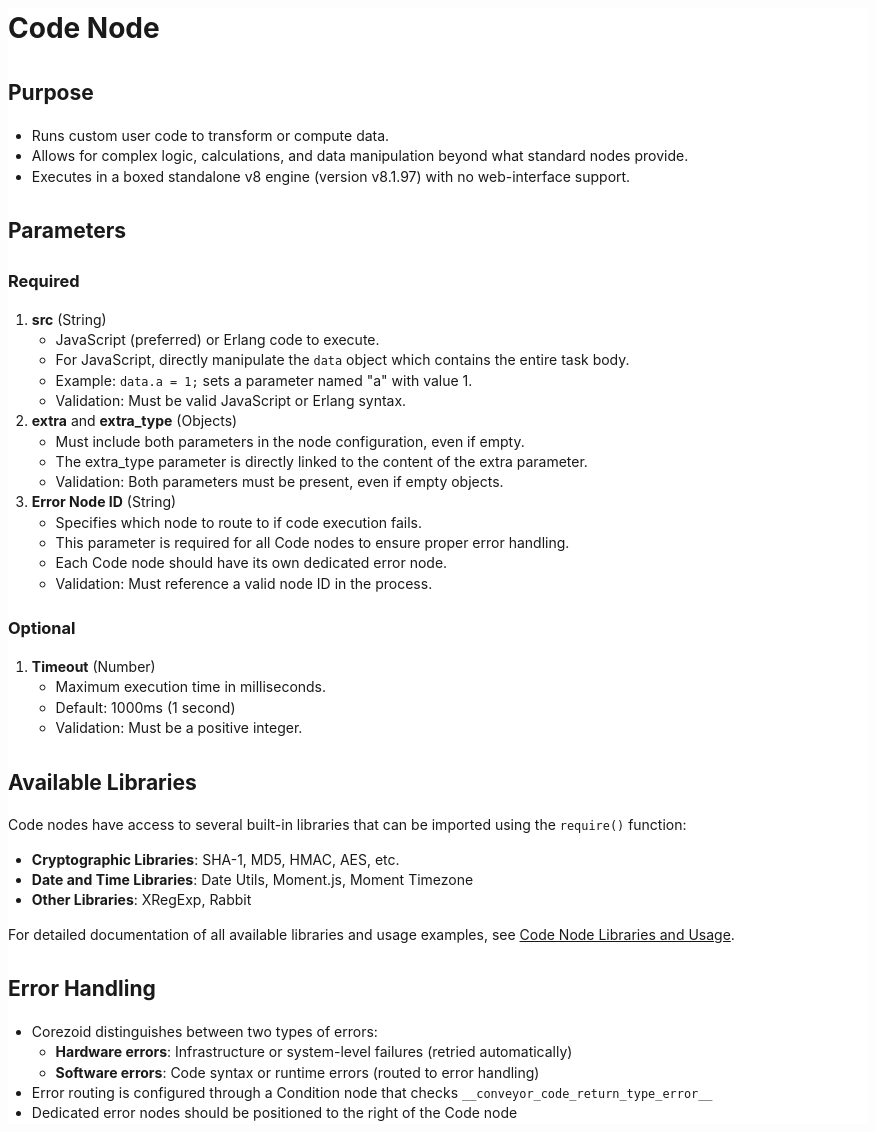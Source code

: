 # Code Node

## Purpose

- Runs custom user code to transform or compute data.
- Allows for complex logic, calculations, and data manipulation beyond what standard nodes provide.
- Executes in a boxed standalone v8 engine (version v8.1.97) with no web-interface support.

## Parameters

### Required

1. **src** (String)
   - JavaScript (preferred) or Erlang code to execute.
   - For JavaScript, directly manipulate the `data` object which contains the entire task body.
   - Example: `data.a = 1;` sets a parameter named "a" with value 1.
   - Validation: Must be valid JavaScript or Erlang syntax.
2. **extra** and **extra_type** (Objects)
   - Must include both parameters in the node configuration, even if empty.
   - The extra_type parameter is directly linked to the content of the extra parameter.
   - Validation: Both parameters must be present, even if empty objects.
3. **Error Node ID** (String)
   - Specifies which node to route to if code execution fails.
   - This parameter is required for all Code nodes to ensure proper error handling.
   - Each Code node should have its own dedicated error node.
   - Validation: Must reference a valid node ID in the process.

### Optional

1. **Timeout** (Number)
   - Maximum execution time in milliseconds.
   - Default: 1000ms (1 second)
   - Validation: Must be a positive integer.

## Available Libraries

Code nodes have access to several built-in libraries that can be imported using the `require()`
function:

- **Cryptographic Libraries**: SHA-1, MD5, HMAC, AES, etc.
- **Date and Time Libraries**: Date Utils, Moment.js, Moment Timezone
- **Other Libraries**: XRegExp, Rabbit

For detailed documentation of all available libraries and usage examples, see
[Code Node Libraries and Usage](code-node-libraries.md).

## Error Handling

- Corezoid distinguishes between two types of errors:
  - **Hardware errors**: Infrastructure or system-level failures (retried automatically)
  - **Software errors**: Code syntax or runtime errors (routed to error handling)
- Error routing is configured through a Condition node that checks
  `__conveyor_code_return_type_error__`
- Dedicated error nodes should be positioned to the right of the Code node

──────────────────────────────

- _YOUR ASSIGNMENT_
Check the records above and copy each line that has the string "execution".

- _OUTPUT_
   - Specifies which node to route to if code execution fails.
   - Maximum execution time in milliseconds.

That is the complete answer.